According to Rosario’s Stock Market (BCR), losses – a product of what is considered to be Argentina’s driest recorded summer – could reach US$10.4 billion in soybean, wheat and corn harvests. The BCR also calculated that the climate emergency will have a total negative impact of US$14.19 billion, 2.2% of the country’s GDP.
After a meeting between Massa and the Liaison Board, the Minister said that the assistance system will work “through a revolving fund”, and will be articulated through provincial and municipal governments.
According to Massa, Santa Fe, Entre Ríos, Corrientes and Chaco have declared a total emergency, and Salta, Córdoba and Buenos Aires declared a partial one. “We are speaking about a universe of 54,100 producers that will be covered by these measures,” Massa said. Although recent rains “brought some relief,” the drought has already caused significant damage, Massa said.
Massa also announced other measures, such as the suspension of advance income tax payments for producers in areas hardest hit by the drought, smaller interest rates, and bigger subsidies. Another decision, that will benefit some 4,200 beef producers, is the exemption of the income tax for those who undersold their cattle due to a lack of food caused by the drought.

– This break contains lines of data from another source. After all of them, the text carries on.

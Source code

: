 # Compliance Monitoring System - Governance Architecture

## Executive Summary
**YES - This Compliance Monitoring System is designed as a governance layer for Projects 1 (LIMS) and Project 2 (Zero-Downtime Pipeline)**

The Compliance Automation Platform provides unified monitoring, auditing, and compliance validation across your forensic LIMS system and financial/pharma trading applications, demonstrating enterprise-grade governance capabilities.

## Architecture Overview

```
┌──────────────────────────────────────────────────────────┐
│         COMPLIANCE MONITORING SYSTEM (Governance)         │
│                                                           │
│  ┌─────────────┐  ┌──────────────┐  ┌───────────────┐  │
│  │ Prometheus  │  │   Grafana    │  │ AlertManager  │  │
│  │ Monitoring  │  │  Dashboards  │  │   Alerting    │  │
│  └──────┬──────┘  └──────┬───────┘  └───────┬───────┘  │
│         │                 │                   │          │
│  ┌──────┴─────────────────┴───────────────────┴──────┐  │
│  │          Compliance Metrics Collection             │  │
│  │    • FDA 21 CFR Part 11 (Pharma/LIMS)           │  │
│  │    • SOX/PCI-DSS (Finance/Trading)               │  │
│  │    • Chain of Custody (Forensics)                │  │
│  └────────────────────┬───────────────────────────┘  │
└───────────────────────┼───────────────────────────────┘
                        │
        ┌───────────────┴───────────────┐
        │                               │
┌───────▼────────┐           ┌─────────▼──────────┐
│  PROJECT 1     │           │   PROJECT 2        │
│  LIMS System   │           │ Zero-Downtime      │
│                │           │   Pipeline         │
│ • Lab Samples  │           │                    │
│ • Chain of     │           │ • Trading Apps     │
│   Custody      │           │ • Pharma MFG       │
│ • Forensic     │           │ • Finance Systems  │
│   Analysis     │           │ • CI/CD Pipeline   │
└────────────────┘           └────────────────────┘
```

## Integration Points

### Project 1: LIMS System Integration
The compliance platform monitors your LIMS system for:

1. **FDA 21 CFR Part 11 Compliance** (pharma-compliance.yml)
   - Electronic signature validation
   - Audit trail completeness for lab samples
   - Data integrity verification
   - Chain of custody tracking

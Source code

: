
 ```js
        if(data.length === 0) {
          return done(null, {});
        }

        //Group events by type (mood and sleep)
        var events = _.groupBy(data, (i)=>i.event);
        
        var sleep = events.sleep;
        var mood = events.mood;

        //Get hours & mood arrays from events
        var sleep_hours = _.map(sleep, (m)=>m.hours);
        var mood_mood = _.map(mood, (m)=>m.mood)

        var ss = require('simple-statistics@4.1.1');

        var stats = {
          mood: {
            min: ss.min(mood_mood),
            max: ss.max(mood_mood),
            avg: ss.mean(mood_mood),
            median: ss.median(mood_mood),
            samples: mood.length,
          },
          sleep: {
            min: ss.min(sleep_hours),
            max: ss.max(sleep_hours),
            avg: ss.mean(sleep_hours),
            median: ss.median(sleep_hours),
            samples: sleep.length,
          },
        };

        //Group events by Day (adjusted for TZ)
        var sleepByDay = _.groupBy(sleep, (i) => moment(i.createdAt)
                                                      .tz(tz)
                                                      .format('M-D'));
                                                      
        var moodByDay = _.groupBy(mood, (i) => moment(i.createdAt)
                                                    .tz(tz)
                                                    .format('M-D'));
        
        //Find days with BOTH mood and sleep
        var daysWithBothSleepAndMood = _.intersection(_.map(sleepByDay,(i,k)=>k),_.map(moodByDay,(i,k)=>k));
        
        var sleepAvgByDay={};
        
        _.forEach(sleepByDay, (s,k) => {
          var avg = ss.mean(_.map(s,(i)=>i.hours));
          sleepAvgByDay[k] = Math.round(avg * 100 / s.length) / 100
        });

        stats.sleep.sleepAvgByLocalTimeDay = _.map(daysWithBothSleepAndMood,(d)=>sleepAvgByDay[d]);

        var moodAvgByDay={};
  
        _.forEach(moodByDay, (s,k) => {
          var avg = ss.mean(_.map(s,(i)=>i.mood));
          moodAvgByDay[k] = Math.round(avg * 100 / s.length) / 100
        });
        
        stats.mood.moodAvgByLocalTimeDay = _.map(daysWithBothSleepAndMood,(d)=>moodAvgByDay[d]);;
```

Moreover, the Nación Bank will raise subsidies for producers by AR$50 billion, and the Central Bank board will repeal the decision to increase credit rates for producers who cashed in their export income at the special “soy dollar” rate.
“Maybe this is not everything you asked for, I know that,” Massa said in a statement. “It’s what we can do at this time. We understand it’s robust enough for our farmers.”